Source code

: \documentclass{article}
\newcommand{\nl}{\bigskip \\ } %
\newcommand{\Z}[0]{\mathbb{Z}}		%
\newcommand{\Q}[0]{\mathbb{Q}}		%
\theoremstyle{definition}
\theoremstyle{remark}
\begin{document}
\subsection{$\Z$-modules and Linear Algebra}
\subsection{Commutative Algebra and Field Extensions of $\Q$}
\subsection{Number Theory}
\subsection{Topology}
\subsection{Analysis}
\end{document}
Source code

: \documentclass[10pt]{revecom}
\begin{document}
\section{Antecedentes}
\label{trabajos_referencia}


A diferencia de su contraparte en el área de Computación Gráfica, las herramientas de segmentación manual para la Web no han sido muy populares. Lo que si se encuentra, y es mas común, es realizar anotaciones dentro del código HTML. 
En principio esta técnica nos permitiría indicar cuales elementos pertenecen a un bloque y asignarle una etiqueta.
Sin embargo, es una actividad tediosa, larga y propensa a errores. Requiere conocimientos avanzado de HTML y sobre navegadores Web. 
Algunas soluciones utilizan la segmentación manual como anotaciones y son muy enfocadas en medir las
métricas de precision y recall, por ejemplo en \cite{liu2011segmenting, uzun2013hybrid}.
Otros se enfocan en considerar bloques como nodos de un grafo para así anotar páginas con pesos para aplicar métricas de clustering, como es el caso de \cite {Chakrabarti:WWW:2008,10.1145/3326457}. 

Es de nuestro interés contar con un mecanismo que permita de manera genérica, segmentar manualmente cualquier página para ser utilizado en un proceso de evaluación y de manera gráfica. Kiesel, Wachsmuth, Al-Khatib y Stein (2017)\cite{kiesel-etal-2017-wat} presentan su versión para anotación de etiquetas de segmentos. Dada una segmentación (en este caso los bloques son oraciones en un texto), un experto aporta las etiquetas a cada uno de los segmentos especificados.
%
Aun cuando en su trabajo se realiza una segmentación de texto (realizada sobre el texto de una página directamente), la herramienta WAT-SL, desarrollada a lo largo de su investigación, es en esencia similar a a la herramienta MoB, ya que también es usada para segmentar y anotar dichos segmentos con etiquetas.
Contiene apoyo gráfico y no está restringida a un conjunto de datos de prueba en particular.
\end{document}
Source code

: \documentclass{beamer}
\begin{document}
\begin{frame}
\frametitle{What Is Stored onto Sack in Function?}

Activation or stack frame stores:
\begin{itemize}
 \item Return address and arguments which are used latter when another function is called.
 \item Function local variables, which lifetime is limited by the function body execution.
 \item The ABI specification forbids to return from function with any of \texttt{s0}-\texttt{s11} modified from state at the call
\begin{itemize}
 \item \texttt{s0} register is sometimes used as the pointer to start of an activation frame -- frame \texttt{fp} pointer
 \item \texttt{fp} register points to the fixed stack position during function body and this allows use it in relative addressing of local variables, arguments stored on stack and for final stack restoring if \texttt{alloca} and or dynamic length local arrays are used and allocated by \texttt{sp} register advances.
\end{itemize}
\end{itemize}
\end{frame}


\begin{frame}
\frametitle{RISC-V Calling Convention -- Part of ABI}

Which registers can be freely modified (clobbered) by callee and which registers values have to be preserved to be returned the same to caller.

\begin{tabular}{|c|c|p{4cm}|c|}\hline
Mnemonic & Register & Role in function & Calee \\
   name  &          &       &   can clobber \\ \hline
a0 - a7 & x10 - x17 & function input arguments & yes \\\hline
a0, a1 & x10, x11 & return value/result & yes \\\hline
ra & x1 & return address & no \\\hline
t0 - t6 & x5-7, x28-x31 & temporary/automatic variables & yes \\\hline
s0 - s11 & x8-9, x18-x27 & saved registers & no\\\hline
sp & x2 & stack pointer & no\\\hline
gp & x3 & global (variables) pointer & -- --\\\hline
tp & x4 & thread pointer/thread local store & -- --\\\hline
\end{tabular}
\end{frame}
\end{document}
= = = =
(Your task): Start at the line containing "register points to" and return each line up to and including the last line of the material.

(Written solution):
 \item \texttt{fp} register points to the fixed stack position during function body and this allows use it in relative addressing of local variables, arguments stored on stack and for final stack restoring if \texttt{alloca} and or dynamic length local arrays are used and allocated by \texttt{sp} register advances.
\end{itemize}
\end{itemize}
\end{frame}


\begin{frame}
\frametitle{RISC-V Calling Convention -- Part of ABI}

Which registers can be freely modified (clobbered) by callee and which registers values have to be preserved to be returned the same to caller.

\begin{tabular}{|c|c|p{4cm}|c|}\hline
Mnemonic & Register & Role in function & Calee \\
   name  &          &       &   can clobber \\ \hline
a0 - a7 & x10 - x17 & function input arguments & yes \\\hline
a0, a1 & x10, x11 & return value/result & yes \\\hline
ra & x1 & return address & no \\\hline
t0 - t6 & x5-7, x28-x31 & temporary/automatic variables & yes \\\hline
s0 - s11 & x8-9, x18-x27 & saved registers & no\\\hline
sp & x2 & stack pointer & no\\\hline
gp & x3 & global (variables) pointer & -- --\\\hline
tp & x4 & thread pointer/thread local store & -- --\\\hline
\end{tabular}
\end{frame}
\end{document}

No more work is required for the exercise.